Truthfully, it's a pretty long story on how this decision came to be. I'll spare you the details, but to summarize: I was in a bad place emotionally, and while I was praying and chatting with God about a completely different matter, he shared a vision of this book with me, and asked me "Why not give this a shot?"
How curious it was, the timing! Publishing a book had always been a fantasy to me, and I'm sure many of us as artists had the same dream too. Yet, it was a fantasy I didn't take too seriously, it laid in the back of my mind under a pile of other dreams as I witnessed other paper florists reveal their books. I didn't think it was possible unless a publisher approached me first. Nonetheless, on that New Year's Eve, I felt like God was telling me to go for it... and so I did.
So here I am, documenting the entire process, from the very beginning until the book materializes (if it does). Most of these posts were written in real-time, and I came back at the end only to elaborate on certain details and 'touch up' the text.
If you're an aspiring craft book author, I hope you find it somewhat useful, and if not, at least somewhat entertaining - enjoy the journey!
Pages and pages of research!
I began my journey with RESEARCH with the goal of putting together a short list of publishers who appealed to me. Mainly, I was looking at their craft releases and design aesthetic. I knew I wanted an overseas publisher who would have a larger audience, so I targeted US and UK publishing houses.

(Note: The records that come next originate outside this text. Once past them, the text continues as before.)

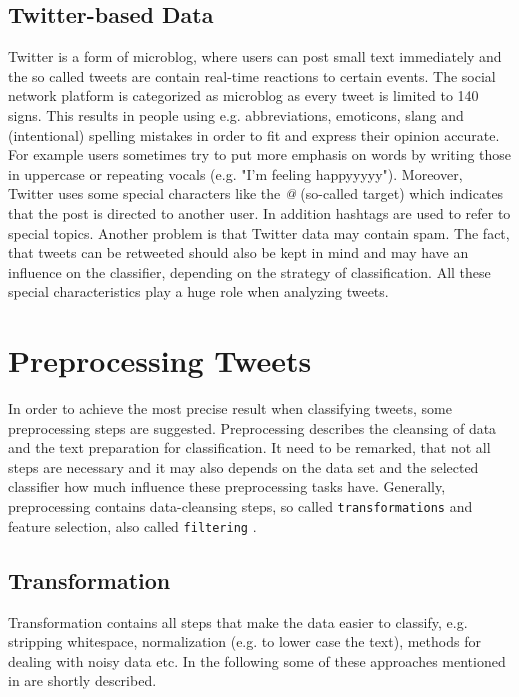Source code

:\documentclass{acm_proc_article-sp}
\begin{document}
\subsection{Twitter-based Data} \label{twitter-based} 
Twitter is a form of microblog, where users can
post small text immediately and the so called tweets are contain real-time
reactions to certain events. The social network platform is categorized as
microblog as every tweet is limited to 140 signs. This results in people using
e.g. abbreviations, emoticons, slang and (intentional) spelling mistakes in order to fit
and express their opinion accurate. For example users sometimes try to put more emphasis on words by writing those in uppercase or repeating vocals (e.g. "I'm feeling happyyyyy"). Moreover, Twitter uses some special
characters like the \emph{@} (so-called target) which indicates that the post is directed to another
user. In addition hashtags are used to refer to special topics.  Another problem
is that Twitter data may contain spam. The fact, that tweets can be retweeted should also be kept in mind and may have an influence on the classifier, depending on the strategy of classification.
All these special characteristics play a
huge role when analyzing tweets. \cite{agarwal2011sentiment, read2005using}


\section{Preprocessing Tweets} \label{preprocessing} In order to achieve the
most precise result when classifying tweets, some preprocessing steps are
suggested. Preprocessing describes the cleansing of data and the text preparation for classification. It need to be remarked, that not all steps are necessary and it may also depends on the data set and the selected classifier how much influence these preprocessing tasks have. 
Generally, preprocessing contains data-cleansing steps, so called \texttt{transformations} and feature selection, also called \texttt{filtering} \cite{haddi2013therole}.


\subsection{Transformation}
Transformation contains all steps that make the data easier to classify, e.g. stripping whitespace, normalization (e.g. to lower case the text), methods for dealing with noisy data etc. 
In the following some of these approaches mentioned in \cite{ting2011naive, pak2010twitter, go2009twitter, agarwal2011sentiment, pang2008opinion, haddi2013therole} are shortly described.
\end{document}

Here's some things I did for my research:
I studied each publisher's website to get a feel for their brand, business goals, and their priorities (for instance, some publishers only featured Asian authors, or some focused more on cookbooks rather than crafts even though they published both categories)
I went to my local bookstore to see what each publishing house offered
I flipped through the books to study their designs, layouts, cover designs, and overall aesthetics
I visited the Instagram pages of each publisher to see how they marketed their authors.
I also studied the Crepe Paper Flower books that I already owned (i.e. competing titles) and made a list of how my book would differ from them.
From there, I compiled my top choices, studied their submission criteria and prepared my proposals. The proposals I sent out were generally pretty similar: I shared about who I am, what I envisioned for the book, who the target audience was, etc. Plus, I included competing titles and sample chapters. Most publishers wanted a text document, so I would send that, plus an extra link to a Keynote presentation I had prepared (with much more visuals), just as a bonus.
FUN FACT: The final book does look quite different from the one I proposed... though most of the projects are the same! For instance, I initially wanted to include a story-telling element in the book, where I share personal stories linked to each flower. I'm glad we didn't go with that idea, because it was hard enough writing the instructions!
Once all the proposals were ready, on January 21st, I took a big leap of faith into the unknown and emailed 5 publishers.
Something that my research revealed was that the standard time for publishers to respond was 2-3 months, so it was a total surprise when one publisher emailed me within 15 minutes of me clicking 'send' on my proposal. I was stunned to get a response so quickly, I thought it was one of those auto-replies. What a miracle that it wasn't!
The email was a short one from a lovely lady called Ame from the publisher David & Charles. She shared that she liked the proposal but she had to discuss it with her team, which was great validation and a very exciting email to read!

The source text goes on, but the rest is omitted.